Within the records that follow, find every line containing the string "rounded". Copy those lines.

(Records from a dataset)
==========
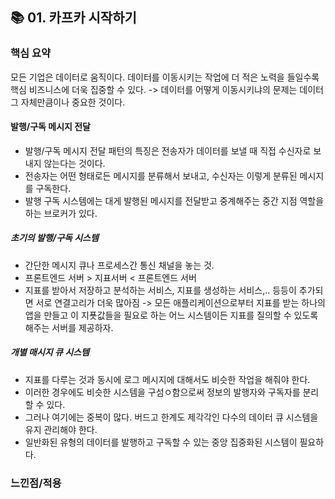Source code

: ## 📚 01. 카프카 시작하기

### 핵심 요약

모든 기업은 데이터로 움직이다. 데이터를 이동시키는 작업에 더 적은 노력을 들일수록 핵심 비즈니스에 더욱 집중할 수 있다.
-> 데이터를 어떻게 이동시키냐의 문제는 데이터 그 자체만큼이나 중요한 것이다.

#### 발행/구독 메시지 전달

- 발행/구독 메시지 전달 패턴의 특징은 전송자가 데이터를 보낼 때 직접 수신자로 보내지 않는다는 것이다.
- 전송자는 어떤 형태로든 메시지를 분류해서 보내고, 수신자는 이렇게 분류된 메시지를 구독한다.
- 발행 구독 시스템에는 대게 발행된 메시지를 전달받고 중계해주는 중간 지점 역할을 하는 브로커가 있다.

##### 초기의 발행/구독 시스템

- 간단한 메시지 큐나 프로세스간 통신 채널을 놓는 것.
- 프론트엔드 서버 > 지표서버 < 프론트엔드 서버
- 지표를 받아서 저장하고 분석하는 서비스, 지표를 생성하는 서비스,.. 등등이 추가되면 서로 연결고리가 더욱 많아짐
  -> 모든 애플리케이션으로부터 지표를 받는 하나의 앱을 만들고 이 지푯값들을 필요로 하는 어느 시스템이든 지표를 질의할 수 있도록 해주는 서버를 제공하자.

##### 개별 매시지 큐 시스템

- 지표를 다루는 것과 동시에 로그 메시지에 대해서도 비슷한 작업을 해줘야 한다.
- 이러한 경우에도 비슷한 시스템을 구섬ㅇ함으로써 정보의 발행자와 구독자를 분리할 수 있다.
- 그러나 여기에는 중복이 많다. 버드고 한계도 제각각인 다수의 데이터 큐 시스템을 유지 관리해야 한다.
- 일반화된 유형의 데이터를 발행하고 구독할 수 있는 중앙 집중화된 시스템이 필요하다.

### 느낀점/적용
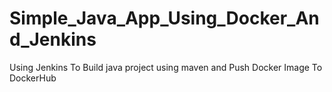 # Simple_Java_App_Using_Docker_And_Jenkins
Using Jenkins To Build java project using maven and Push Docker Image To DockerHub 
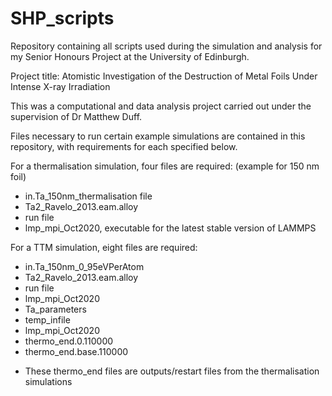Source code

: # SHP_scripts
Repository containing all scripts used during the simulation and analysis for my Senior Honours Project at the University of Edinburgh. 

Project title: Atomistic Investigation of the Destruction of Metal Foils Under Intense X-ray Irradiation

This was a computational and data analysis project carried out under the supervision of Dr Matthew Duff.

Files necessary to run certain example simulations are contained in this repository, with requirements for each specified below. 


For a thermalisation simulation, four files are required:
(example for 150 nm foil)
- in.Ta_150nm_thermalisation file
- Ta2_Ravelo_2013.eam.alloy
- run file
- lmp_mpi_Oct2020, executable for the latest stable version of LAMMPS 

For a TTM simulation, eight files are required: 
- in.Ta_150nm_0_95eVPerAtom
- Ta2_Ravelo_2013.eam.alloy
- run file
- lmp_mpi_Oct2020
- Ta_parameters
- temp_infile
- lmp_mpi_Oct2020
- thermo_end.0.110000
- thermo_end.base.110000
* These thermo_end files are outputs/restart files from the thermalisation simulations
==========
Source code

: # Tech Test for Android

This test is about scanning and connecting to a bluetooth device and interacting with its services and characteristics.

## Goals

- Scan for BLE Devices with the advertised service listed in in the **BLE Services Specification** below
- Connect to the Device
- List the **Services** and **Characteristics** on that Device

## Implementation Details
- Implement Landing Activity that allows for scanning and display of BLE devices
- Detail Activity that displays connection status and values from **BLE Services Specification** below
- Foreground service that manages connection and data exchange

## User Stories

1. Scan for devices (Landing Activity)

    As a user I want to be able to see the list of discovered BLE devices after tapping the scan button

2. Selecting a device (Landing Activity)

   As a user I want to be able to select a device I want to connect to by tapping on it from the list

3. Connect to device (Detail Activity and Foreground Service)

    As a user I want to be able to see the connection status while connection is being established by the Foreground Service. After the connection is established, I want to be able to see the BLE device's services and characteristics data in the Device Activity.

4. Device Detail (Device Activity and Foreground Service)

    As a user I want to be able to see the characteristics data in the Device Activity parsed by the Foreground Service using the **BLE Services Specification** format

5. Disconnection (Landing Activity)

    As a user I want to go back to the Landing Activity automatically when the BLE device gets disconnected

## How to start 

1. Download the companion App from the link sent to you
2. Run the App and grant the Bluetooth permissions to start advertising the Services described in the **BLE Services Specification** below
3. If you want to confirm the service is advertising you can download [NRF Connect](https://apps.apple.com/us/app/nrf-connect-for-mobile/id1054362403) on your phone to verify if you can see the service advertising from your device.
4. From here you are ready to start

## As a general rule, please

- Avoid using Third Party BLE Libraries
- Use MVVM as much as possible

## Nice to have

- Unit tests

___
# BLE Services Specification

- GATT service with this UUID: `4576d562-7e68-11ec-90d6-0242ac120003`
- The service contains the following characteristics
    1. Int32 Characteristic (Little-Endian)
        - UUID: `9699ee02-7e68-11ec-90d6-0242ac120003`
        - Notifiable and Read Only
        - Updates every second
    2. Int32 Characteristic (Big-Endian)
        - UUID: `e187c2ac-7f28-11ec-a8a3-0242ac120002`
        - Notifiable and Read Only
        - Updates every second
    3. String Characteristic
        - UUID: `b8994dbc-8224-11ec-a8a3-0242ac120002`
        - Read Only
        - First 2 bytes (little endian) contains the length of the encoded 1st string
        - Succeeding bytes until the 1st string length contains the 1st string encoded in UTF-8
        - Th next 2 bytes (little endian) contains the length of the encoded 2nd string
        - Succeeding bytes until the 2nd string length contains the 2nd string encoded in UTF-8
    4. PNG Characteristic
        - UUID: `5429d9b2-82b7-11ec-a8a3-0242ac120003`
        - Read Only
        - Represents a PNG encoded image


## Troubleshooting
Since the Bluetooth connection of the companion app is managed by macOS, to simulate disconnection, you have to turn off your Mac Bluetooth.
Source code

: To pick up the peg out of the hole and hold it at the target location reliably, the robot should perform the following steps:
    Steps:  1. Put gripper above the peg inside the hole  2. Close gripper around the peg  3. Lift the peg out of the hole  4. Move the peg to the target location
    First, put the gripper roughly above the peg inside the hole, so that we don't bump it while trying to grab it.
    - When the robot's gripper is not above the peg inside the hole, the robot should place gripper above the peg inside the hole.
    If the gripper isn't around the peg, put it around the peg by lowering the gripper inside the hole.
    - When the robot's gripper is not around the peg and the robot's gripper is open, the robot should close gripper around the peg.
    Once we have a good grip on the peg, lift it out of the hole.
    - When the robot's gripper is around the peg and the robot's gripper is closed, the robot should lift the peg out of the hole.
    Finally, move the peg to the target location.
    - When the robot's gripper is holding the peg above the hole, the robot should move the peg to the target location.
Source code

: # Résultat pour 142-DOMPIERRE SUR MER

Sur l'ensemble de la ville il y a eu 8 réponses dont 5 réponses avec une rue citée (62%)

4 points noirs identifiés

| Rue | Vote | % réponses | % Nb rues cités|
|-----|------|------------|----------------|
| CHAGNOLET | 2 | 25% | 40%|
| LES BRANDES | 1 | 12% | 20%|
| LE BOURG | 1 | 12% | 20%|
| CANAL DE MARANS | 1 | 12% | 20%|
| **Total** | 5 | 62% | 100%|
==========
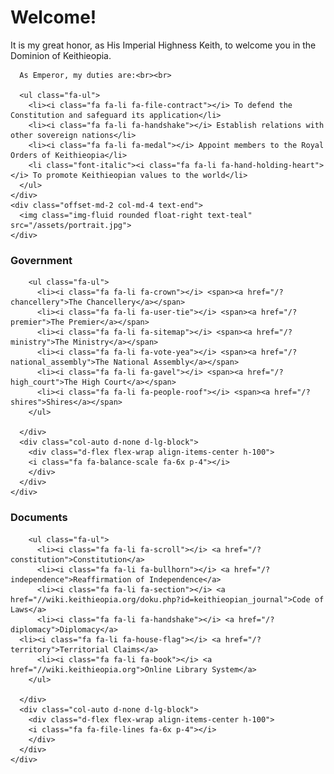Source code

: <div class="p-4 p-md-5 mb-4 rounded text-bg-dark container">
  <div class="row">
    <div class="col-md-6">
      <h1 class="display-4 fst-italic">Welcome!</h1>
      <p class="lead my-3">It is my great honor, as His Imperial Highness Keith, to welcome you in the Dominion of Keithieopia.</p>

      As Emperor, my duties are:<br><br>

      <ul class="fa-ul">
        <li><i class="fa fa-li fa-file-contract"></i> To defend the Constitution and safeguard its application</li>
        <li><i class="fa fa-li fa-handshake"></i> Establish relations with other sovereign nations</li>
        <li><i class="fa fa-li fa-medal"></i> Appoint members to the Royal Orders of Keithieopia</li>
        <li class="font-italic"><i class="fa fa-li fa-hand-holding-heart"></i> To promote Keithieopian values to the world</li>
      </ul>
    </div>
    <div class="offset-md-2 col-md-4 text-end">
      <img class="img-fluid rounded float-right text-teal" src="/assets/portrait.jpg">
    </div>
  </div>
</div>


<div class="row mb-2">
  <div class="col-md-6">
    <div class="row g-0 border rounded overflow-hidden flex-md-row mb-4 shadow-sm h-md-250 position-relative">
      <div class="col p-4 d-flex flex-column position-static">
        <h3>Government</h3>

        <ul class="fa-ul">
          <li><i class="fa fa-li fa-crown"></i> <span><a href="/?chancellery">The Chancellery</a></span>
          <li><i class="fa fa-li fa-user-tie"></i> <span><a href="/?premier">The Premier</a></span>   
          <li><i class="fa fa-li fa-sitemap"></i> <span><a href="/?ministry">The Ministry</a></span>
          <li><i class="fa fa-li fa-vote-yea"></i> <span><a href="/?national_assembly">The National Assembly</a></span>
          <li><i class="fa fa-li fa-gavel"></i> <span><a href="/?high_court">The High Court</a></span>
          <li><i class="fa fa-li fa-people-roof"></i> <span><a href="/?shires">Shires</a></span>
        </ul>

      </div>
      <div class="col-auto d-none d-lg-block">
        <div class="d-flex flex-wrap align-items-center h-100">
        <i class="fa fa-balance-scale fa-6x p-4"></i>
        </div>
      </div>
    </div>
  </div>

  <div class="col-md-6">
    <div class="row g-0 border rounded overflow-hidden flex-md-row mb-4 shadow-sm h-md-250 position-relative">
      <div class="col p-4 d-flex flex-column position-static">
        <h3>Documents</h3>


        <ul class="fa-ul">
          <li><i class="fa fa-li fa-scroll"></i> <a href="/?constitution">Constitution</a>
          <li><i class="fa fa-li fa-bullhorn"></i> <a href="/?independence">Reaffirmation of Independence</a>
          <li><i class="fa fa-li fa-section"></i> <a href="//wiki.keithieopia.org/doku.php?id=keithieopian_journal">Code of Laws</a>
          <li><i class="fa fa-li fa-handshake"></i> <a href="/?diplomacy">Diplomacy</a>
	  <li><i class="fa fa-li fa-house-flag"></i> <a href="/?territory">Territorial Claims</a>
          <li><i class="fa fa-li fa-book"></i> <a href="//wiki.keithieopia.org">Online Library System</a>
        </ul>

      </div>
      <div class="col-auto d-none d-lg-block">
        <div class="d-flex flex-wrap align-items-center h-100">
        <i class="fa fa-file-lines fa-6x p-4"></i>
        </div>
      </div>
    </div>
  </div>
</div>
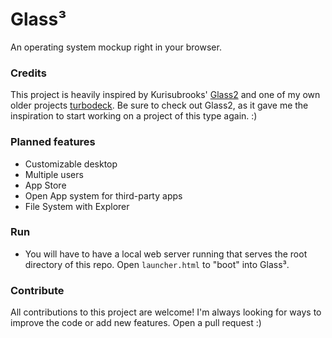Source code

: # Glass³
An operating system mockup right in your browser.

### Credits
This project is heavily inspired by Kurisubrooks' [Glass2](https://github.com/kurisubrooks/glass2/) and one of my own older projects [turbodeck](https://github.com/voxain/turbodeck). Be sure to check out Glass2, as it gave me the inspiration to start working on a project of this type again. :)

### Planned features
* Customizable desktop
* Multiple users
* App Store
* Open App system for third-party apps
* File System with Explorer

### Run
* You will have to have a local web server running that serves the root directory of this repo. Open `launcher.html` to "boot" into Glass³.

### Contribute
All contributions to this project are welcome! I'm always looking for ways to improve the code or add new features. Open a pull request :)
==========
> [Solution below]
: <div class="p-4 p-md-5 mb-4 rounded text-bg-dark container">
      <img class="img-fluid rounded float-right text-teal" src="/assets/portrait.jpg">
    <div class="row g-0 border rounded overflow-hidden flex-md-row mb-4 shadow-sm h-md-250 position-relative">
    <div class="row g-0 border rounded overflow-hidden flex-md-row mb-4 shadow-sm h-md-250 position-relative">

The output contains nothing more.